Your assignment
Where the data below has the string "differentiable", return the whole line.

[[ Extracted records, beginning ]]

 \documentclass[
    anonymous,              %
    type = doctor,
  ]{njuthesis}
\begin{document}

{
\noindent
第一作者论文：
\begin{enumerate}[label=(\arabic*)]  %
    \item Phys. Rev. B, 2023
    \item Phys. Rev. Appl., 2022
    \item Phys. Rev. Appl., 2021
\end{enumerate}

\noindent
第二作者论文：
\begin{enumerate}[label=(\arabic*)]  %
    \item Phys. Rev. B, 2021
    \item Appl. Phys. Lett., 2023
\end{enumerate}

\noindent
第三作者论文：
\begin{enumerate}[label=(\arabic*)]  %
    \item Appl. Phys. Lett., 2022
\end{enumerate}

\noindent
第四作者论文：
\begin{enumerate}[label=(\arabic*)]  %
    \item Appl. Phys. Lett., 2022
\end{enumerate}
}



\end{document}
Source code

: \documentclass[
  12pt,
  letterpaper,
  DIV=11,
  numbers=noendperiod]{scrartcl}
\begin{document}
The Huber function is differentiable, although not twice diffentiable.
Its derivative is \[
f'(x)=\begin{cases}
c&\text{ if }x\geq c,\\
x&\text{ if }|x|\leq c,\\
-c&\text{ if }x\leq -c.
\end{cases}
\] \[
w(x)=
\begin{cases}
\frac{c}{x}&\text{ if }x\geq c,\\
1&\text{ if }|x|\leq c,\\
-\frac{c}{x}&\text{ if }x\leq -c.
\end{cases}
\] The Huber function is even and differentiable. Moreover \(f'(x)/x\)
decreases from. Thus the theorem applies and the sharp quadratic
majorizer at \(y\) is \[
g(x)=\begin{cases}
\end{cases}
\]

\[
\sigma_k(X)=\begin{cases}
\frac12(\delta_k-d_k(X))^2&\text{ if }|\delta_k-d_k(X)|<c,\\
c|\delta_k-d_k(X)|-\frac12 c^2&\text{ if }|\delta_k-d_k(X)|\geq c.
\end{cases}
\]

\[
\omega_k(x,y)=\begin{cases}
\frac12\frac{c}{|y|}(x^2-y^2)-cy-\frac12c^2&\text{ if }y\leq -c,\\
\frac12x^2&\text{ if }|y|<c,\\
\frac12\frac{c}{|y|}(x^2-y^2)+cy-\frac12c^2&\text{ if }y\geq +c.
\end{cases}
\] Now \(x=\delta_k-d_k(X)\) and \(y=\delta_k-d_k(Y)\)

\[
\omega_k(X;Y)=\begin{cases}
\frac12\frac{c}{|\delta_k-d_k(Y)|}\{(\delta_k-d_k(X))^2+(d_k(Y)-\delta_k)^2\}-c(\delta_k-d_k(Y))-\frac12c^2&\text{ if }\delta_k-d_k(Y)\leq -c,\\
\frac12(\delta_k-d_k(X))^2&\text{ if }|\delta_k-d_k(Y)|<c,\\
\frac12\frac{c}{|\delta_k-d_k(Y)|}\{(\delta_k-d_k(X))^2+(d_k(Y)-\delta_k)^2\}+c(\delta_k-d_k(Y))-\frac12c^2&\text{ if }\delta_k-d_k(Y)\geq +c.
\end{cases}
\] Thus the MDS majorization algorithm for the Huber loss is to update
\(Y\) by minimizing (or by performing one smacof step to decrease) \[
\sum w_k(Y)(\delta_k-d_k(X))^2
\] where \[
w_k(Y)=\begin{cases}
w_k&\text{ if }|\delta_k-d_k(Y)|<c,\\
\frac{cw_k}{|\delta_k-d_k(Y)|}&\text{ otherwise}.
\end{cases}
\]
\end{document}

[[ Extracted records, end ]]

Result of this task
The Huber function is differentiable, although not twice diffentiable.
\] The Huber function is even and differentiable. Moreover \(f'(x)/x\)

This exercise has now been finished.